**EXERCISE BRIEF**: Filter the records below down to lines containing "caption".
*** RECORDS TO PROCESS Section Begins ***
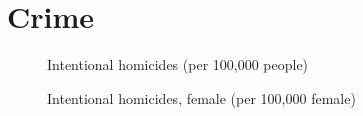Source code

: \documentclass[
  ignorenonframetext,
]{beamer}
\begin{document}
\section{Crime}\label{crime}

\begin{frame}{}
\label{section-7}
\begin{figure}


\caption{\label{fig-intentional-homicides-col}Intentional homicides (per
100,000 people)}

\end{figure}%
\end{frame}

\begin{frame}{}
\label{section-8}
\begin{figure}


\caption{\label{fig-intentional-homicides-female-col}Intentional
homicides, female (per 100,000 female)}

\end{figure}%
\end{frame}
\end{document}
*** RECORDS TO PROCESS Section Ends ***
**TASK OUTPUT**:
\caption{\label{fig-intentional-homicides-col}Intentional homicides (per
\caption{\label{fig-intentional-homicides-female-col}Intentional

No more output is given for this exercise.